The creativity of these innovators and their innovations, however, remains confined to their immediate communities. Another village 100 miles away struggles with a similar problem and may only have a sub-optimal solution, or worse still, no solution at all. The potential of an individual innovation remains untapped and the work of the innovator unknown. These obvious inefficiencies create viable business opportunities to reduce waste and enhance productivity. Indeed, there are competent people ready to exploit these opportunities, but they lack the needed support to create sustainable micro ventures.
Many government and non-government institutions are engaged in documenting rural innovations and in developing viable and relevant technologies, but few resources are dedicated to nurturing and creating micro ventures based upon these commercially viable technologies. Along with professional expertise and mentoring, timely availability of capital is a crucial missing ingredient. In general, availability of funds from financial institutions for new enterprises, particularly for small projects, is scarce. High transaction costs make such investments uneconomical.

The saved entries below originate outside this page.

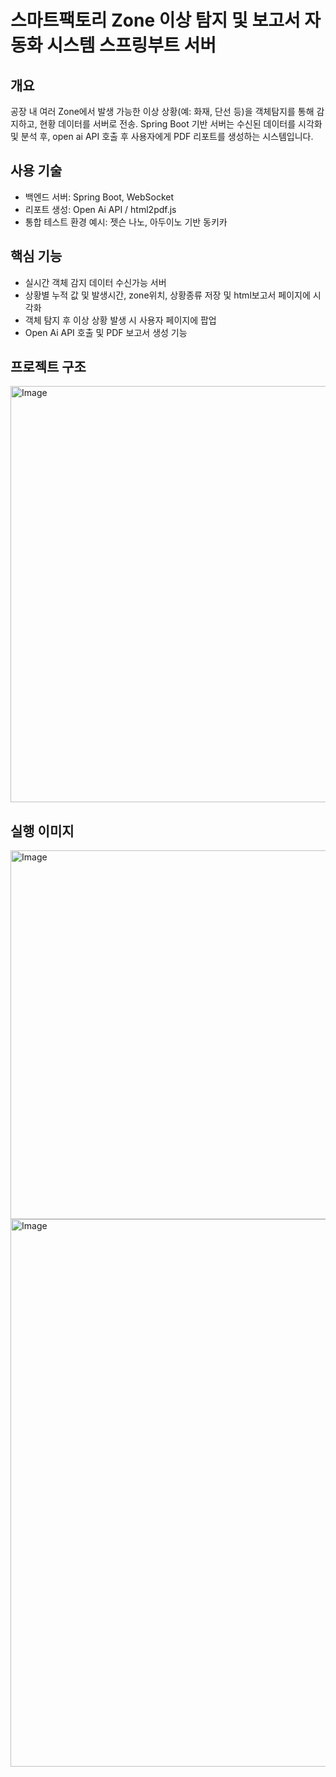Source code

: #  스마트팩토리 Zone 이상 탐지 및 보고서 자동화 시스템 스프링부트 서버

## 개요
공장 내 여러 Zone에서 발생 가능한 이상 상황(예: 화재, 단선 등)을 객체탐지를 통해 감지하고, 
현황 데이터를 서버로 전송. Spring Boot 기반 서버는 수신된 데이터를 시각화 및 분석 후, 
open ai API 호출 후 사용자에게 PDF 리포트를 생성하는 시스템입니다.

## 사용 기술
- 백엔드 서버: Spring Boot, WebSocket
- 리포트 생성: Open Ai API / html2pdf.js
- 통합 테스트 환경 예시: 젯슨 나노, 아두이노 기반 동키카

## 핵심 기능
- 실시간 객체 감지 데이터 수신가능 서버 
- 상황별 누적 값 및 발생시간, zone위치, 상황종류 저장 및 html보고서 페이지에 시각화
- 객체 탐지 후 이상 상황 발생 시 사용자 페이지에 팝업
- Open Ai API 호출 및 PDF 보고서 생성 기능


## 프로젝트 구조
<img width="1476" height="666" alt="Image" src="https://github.com/user-attachments/assets/68c83d82-cca7-4b47-bb71-19cc7e1182d0" />


## 실행 이미지
<img width="598" height="590" alt="Image" src="https://github.com/user-attachments/assets/bdb5d374-60c5-4462-971c-42525b69233f" />

<img width="1205" height="876" alt="Image" src="https://github.com/user-attachments/assets/7c18abdf-568c-4a06-ae2d-f76b8e6d5556" />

Venture funding in India is nascent and has thus far focused mainly on high technology and internet-based ventures; equity investment vehicles do not consider small innovators/entrepreneurs. Micro-credit agencies may initially support some innovations but once past the prototype phase, the amount of financing available is no longer sufficient to support growth. Many commercially viable enterprises never materialize for want of timely funding and lack of professional support.
AIMVCF works with private, government and corporate entities, COs, and the financial sector, to solicit investment proposals for projects consistent with the objectives of the organization: ventures that benefit the rural people and economies of India and that are socially-conscious, environmentally friendly and commercially viable. Specific attention is given to ventures unable to raise funds elsewhere and applicable or replicable throughout other parts of rural India. These ventures, at least for the early years of AIMVCF, must be in the process of commercial scaling-up of proven innovations or technologies. The ventures may be developed locally or may originate outside of rural India but have strong local application. This means that, depending on the size of the opportunity, AIMVCF will consider investments in both the companies developing these technologies and the local entrepreneurs franchising the technologies.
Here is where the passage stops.